Untuk meredakan tekanan, lanjut Nanang, BI meningkatkan intensitas intervensi di pasar keuangan melalui penjualan instrumen Domestic Nondeliverable Forward (DNDF), serta pembelian SBN sebanyak dua kali lelang pada sesi Jumat pagi dan sore.
Pada lelang sesi pagi, penawaran masuk mencapai Rp 11 triliun dan dimenangkan dengan pembelian senilai Rp 6 triliun. Sementara, pada lelang sesi sore, penawaran masuk sebesar Rp 3 triliun dan dimenangkan dengan pembelian Rp 1,78 triliun.
BI mencatat, sepanjang 2020, sampai 13 Maret 2020, BI sudah memborong SBN dari pasar dengan jumlah nilai total Rp 140 triliun. Adapun aliran modal asing yang keluar dari SBN sejak kasus Covid-19 merebak pada 20 Januari 2020 sampai hari ini mencapai Rp 70 triliun.
“Pembelian SBN ini dilakukan untuk mencegah penjualan SBN oleh investor asing yang bisa mengarah pada penjualan berskala besar yang bisa memukul balik nilai rupiah kita hingga melemah tajam,” kata Nanang.
Pembelian SBN ini dilakukan untuk mencegah penjualan SBN oleh investor asing yang bisa mengarah pada penjualan berskala besar yang bisa memukul balik nilai rupiah kita hingga melemah tajam.
Selain lewat pembelian SBN, BI juga tetap mengintervensi transaksi forward (berjangka) lewat penerapan kebijakan DNDF sebagai instrument hedging atau lindung nilai domestik.
Nanang mengatakan, sentimen negatif tidak hanya dirasakan oleh pasar keuangan dalam negeri, tetapi juga secara global. Ia menyontohkan, indeks saham global terus jatuh, bahkan indeks saham Amerika Serikat menccapai pelemahan terdalam sejak kejadian kejatuhan pasar pada 1987 yang dikenal dengan nama Black Monday.

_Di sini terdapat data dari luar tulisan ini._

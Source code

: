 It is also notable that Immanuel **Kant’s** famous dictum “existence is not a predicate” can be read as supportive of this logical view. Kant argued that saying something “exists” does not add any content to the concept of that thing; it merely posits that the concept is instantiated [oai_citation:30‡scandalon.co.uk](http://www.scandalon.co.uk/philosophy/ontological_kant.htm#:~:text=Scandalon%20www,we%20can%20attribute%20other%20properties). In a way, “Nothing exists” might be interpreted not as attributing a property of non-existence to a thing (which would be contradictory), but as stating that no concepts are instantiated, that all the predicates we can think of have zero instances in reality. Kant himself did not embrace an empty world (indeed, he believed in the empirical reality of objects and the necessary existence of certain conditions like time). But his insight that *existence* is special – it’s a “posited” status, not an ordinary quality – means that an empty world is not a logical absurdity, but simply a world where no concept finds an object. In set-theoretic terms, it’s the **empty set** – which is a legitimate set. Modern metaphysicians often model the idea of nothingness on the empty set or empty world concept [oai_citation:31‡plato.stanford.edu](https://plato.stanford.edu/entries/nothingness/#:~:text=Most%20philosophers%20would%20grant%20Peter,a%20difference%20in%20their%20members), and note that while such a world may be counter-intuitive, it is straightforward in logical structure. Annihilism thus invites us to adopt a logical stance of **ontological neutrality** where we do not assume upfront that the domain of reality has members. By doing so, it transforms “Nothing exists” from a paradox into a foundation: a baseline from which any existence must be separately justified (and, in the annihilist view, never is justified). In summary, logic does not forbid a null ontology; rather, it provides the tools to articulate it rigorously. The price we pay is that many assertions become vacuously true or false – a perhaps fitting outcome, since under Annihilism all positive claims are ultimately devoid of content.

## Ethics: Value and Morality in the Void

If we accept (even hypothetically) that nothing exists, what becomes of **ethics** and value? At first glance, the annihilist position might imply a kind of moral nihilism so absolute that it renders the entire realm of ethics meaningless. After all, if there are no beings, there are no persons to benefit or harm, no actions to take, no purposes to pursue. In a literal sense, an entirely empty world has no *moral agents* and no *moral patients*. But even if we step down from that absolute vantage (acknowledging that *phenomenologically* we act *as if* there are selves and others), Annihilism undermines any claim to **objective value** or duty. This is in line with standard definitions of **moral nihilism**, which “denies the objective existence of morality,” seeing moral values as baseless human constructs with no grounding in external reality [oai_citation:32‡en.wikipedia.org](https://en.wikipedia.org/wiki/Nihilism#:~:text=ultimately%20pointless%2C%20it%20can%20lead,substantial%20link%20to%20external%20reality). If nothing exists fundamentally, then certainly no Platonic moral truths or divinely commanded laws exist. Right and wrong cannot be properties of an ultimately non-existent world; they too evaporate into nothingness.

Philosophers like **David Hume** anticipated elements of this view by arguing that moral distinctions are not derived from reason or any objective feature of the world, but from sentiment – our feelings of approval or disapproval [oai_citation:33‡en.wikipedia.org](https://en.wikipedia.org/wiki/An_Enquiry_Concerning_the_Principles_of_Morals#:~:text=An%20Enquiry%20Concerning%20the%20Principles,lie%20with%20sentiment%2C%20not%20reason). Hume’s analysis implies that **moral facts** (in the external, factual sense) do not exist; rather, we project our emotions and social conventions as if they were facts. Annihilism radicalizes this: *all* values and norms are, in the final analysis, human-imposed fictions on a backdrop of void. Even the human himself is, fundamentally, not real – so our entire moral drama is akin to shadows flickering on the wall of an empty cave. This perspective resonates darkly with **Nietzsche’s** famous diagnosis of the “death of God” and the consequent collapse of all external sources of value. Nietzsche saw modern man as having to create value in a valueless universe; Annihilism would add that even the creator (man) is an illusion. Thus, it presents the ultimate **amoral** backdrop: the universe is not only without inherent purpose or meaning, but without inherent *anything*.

“Meski Bank Sentral Amerika Serikat, The Fed, telah mengumumkan akan memompa likuiditas secara agresif di pasar keuangan dengan total 5,4 triliun lewat operasi masuk ke pasar repo (repurchase agreement) dan pembelian obligasi AS (UST), tetapi pelemahan indeks saham terus berlanjut,” pungkasnya.